→ Exercise directions
Copy each record exactly, word for word.

↓↓↓

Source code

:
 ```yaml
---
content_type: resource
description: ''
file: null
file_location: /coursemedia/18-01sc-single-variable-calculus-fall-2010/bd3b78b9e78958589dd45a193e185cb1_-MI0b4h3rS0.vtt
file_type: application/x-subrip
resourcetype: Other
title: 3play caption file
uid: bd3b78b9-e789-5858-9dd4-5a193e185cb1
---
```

↑↑↑

→ Written solution
Source code

:
 ```yaml
---
content_type: resource
description: ''
file: null
file_location: /coursemedia/18-01sc-single-variable-calculus-fall-2010/bd3b78b9e78958589dd45a193e185cb1_-MI0b4h3rS0.vtt
file_type: application/x-subrip
resourcetype: Other
title: 3play caption file
uid: bd3b78b9-e789-5858-9dd4-5a193e185cb1
---
```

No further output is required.